We cannot really look at the model here, because DRF degenerates the Serializer from the Model for us.

Oh, right. I forgot that there is a Serializer in between that you are actually processing.

Is it a valid assumption that all fields are always present on serializer responses?

For a response I do think this is valid, or at least this should be the default and users can override this with @extend_schema or otherwise.
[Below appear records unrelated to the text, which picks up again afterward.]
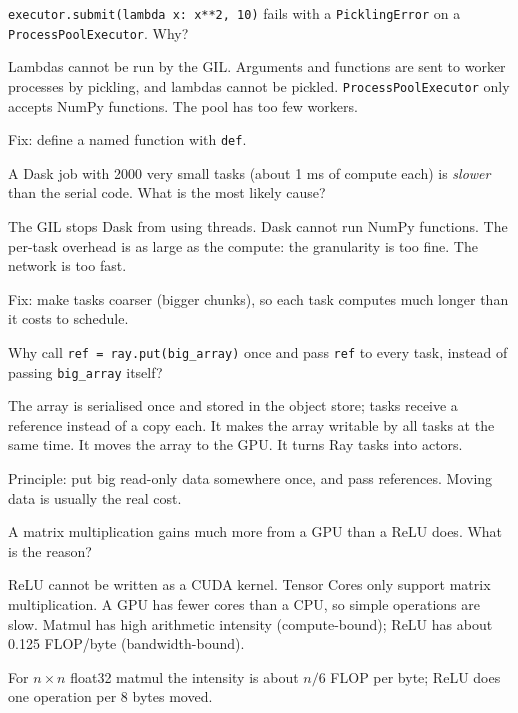 \documentclass[addpoints,11pt]{exam}
\newcommand{\q}{\Needspace{7\baselineskip}\question}
\begin{document}
\begin{questions}
\q[4]
\texttt{executor.submit(lambda x: x**2, 10)} fails with a \texttt{PicklingError} on a
\texttt{ProcessPoolExecutor}. Why?
\begin{choices}
  \choice Lambdas cannot be run by the GIL.
  \CorrectChoice Arguments and functions are sent to worker processes by pickling, and lambdas cannot be pickled.
  \choice \texttt{ProcessPoolExecutor} only accepts NumPy functions.
  \choice The pool has too few workers.
\end{choices}
\begin{solution}Fix: define a named function with \texttt{def}.\end{solution}

\q[4]
A Dask job with 2000 very small tasks (about 1 ms of compute each) is \emph{slower} than the serial
code. What is the most likely cause?
\begin{choices}
  \choice The GIL stops Dask from using threads.
  \choice Dask cannot run NumPy functions.
  \CorrectChoice The per-task overhead is as large as the compute: the granularity is too fine.
  \choice The network is too fast.
\end{choices}
\begin{solution}Fix: make tasks coarser (bigger chunks), so each task computes much longer than it costs to schedule.\end{solution}

\q[4]
Why call \texttt{ref = ray.put(big\_array)} once and pass \texttt{ref} to every task, instead of
passing \texttt{big\_array} itself?
\begin{choices}
  \CorrectChoice The array is serialised once and stored in the object store; tasks receive a reference instead of a copy each.
  \choice It makes the array writable by all tasks at the same time.
  \choice It moves the array to the GPU.
  \choice It turns Ray tasks into actors.
\end{choices}
\begin{solution}Principle: put big read-only data somewhere once, and pass references. Moving data is usually the real cost.\end{solution}

\q[4]
A matrix multiplication gains much more from a GPU than a ReLU does. What is the reason?
\begin{choices}
  \choice ReLU cannot be written as a CUDA kernel.
  \choice Tensor Cores only support matrix multiplication.
  \choice A GPU has fewer cores than a CPU, so simple operations are slow.
  \CorrectChoice Matmul has high arithmetic intensity (compute-bound); ReLU has about 0.125 FLOP/byte (bandwidth-bound).
\end{choices}
\begin{solution}For $n\times n$ float32 matmul the intensity is about $n/6$ FLOP per byte; ReLU does one operation per 8 bytes moved.\end{solution}


\end{questions}
\end{document}
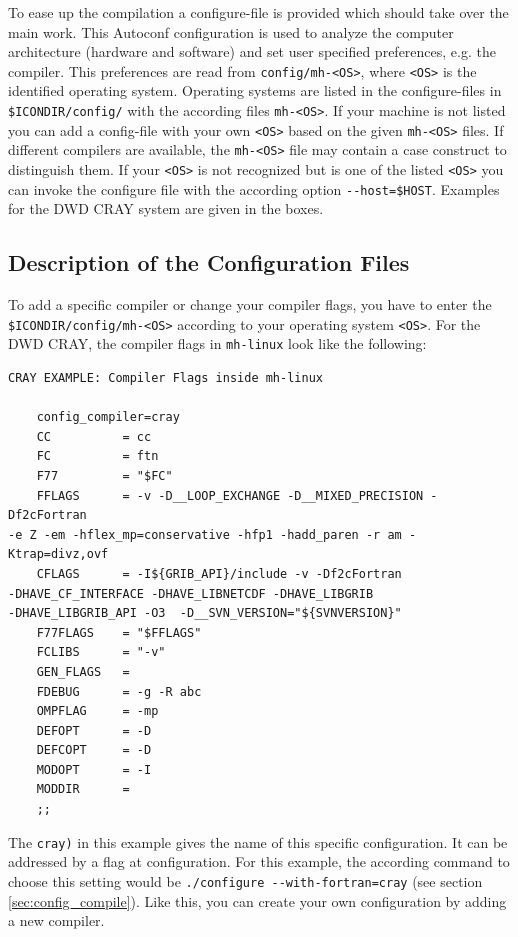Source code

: 
To ease up the compilation a configure-file is provided which should take over the main work. This Autoconf configuration is used to analyze the computer architecture (hardware and software) and set user specified preferences, e.g. the compiler. This preferences are read from \verb+config/mh-<OS>+, where \verb+<OS>+ is the identified operating system. Operating systems are listed in the configure-files in \verb+$ICONDIR/config/+ with the according files \verb+mh-<OS>+. If your machine is not listed you can add a config-file with your own \verb+<OS>+ based on the given \verb+mh-<OS>+ files. If different compilers are available, the \verb+mh-<OS>+ file may contain a case construct to distinguish them. If your \verb+<OS>+ is not recognized but is one of the listed \verb+<OS>+ you can invoke the configure file with the according option \verb+--host=$HOST+. Examples for the DWD CRAY system are given in the boxes.

\subsection{Description of the Configuration Files}

To add a specific compiler or change your compiler flags, you have to enter the \newline \verb+$ICONDIR/config/mh-<OS>+ according to your operating system \verb+<OS>+. For the DWD CRAY, the compiler flags in \verb+mh-linux+ look like the following:

\begin{Verbatim}[frame=single]
CRAY EXAMPLE: Compiler Flags inside mh-linux

    config_compiler=cray
	CC          = cc
    FC          = ftn
    F77         = "$FC"
    FFLAGS      = -v -D__LOOP_EXCHANGE -D__MIXED_PRECISION -Df2cFortran 
-e Z -em -hflex_mp=conservative -hfp1 -hadd_paren -r am -Ktrap=divz,ovf
    CFLAGS      = -I${GRIB_API}/include -v -Df2cFortran 
-DHAVE_CF_INTERFACE -DHAVE_LIBNETCDF -DHAVE_LIBGRIB 
-DHAVE_LIBGRIB_API -O3  -D__SVN_VERSION="${SVNVERSION}"
    F77FLAGS    = "$FFLAGS"
    FCLIBS      = "-v"
    GEN_FLAGS   =
    FDEBUG      = -g -R abc
    OMPFLAG     = -mp
    DEFOPT      = -D
    DEFCOPT     = -D
    MODOPT      = -I
    MODDIR      = 
    ;;
\end{Verbatim}

The \verb+cray)+ in this example gives the name of this specific configuration. It can be addressed by a flag at configuration. For this example, the according command to choose this setting would be \verb+./configure --with-fortran=cray+ (see section \ref{sec:config_compile}). Like this, you can create your own configuration by adding a new compiler.

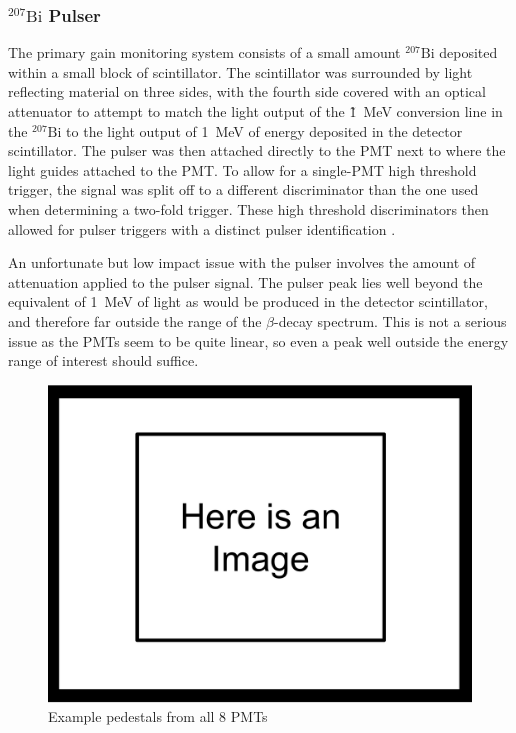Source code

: \subsubsection{$^{207}\mathrm{Bi}$ Pulser}
The primary gain monitoring system consists of a small amount $^{207}\mathrm{Bi}$
deposited within a small block of scintillator. The scintillator was surrounded by
light reflecting material on three sides, with the fourth side covered with an optical
attenuator to attempt to match the light output of the \~1~MeV conversion line in the $^{207}\mathrm{Bi}$
to the light output of 1~MeV of energy deposited in the detector scintillator. The pulser was then
attached directly to the PMT next to where the light guides attached to the PMT.
To allow for a single-PMT high threshold trigger, the signal was split off to a different
discriminator than the one used when determining a two-fold trigger. These high threshold
discriminators then allowed for pulser triggers with a distinct pulser identification \cite{mpmThesis}.

An unfortunate but low impact issue with the pulser involves the amount of attenuation applied to the
pulser signal. The pulser peak lies well beyond the equivalent of 1~MeV of light as would be produced
in the detector scintillator, and therefore far outside the range of the $\beta$-decay spectrum. This
is not a serious issue as the PMTs seem to be quite linear, so even a peak well outside the
energy range of interest should suffice.

\begin{figure}[h] 
\centering
\includegraphics[scale=.25]{3-UCNAAnalysis/ImageHolder.pdf}
\caption{Example pedestals from all 8 PMTs}
\label{fig:biPulser}
\end{figure}

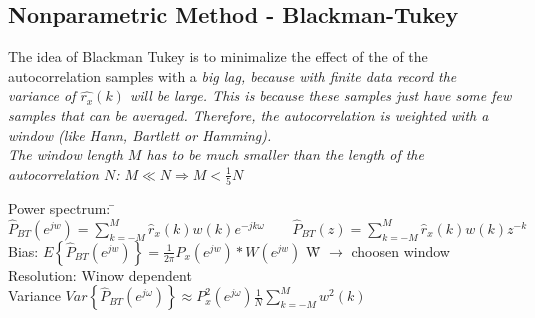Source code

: \subsection{Nonparametric Method - Blackman-Tukey }
The idea of Blackman Tukey is to minimalize the effect of the of the autocorrelation samples with a \em big lag\em, because with finite data record the variance of $\hat{r_x}(k)$ will be large.
This is because these samples just have some few samples that can be averaged.
Therefore, the autocorrelation is weighted with a window (like Hann, Bartlett or Hamming).\\
The window length $M$ has to be much smaller than the length of the autocorrelation $N$: $M  \ll N \Rightarrow M < \frac{1}{5}N$
\begin{tabbing}
Power spectrum:  	\=  $\hat{P}_{BT}(e^{jw}) =  \sum\limits_{k=-M}^{M} \hat{r}_x(k)w(k)e^{-jk\omega} \qquad
						\hat{P}_{BT}(z) =  \sum\limits_{k=-M}^{M} \hat{r}_x(k)w(k)z^{-k}$   \\
Bias: 				\>  $E\left\lbrace \hat{P}_{BT}(e^{jw}) \right\rbrace = \frac{1}{2 \pi}P_x(e^{jw})*W(e^{jw})$  \hspace{2cm} \= W $\to$ choosen window\\
Resolution: 		\>  Winow dependent\\
Variance 			\> $Var\left\lbrace\hat{P}_{BT}(e^{j\omega})\right\rbrace \approx P^2_x(e^{j\omega}) \frac{1}{N} \sum\limits_{k=-M}^{M}w^2(k)$\\
\end{tabbing}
That's because when you're modeling data from a database what you return will always have values for each field (even it's its nullable, there will still be a NULL value in the database returned as None -> null in the API).

I think we still need to allow the @extend_schema escape hatch (which already exists, in fact I even created a work-around for this specific problem using it).

But the default, I think, should be that the API guarantees the fields the user defines will be returned (e.g., set as required). For ModelSerializer, at least, I certainly think this makes sense.

I'd be interested to hear a counter example where someone wouldn't want these marked as required for a response. The result is that clients couldn't be confident that any fields exist and would need to individually check that each exist before accessing them. To me that sounds like a very brittle way to use an API, especially as the default way to generate it.

In TypeScript (probably the most widely used API client language), this results is lots of ?., if x === undefined, and ?? undefined checking guards littering the client usage of the API.

As always, I appreciate the thoughtful feedback and consideration.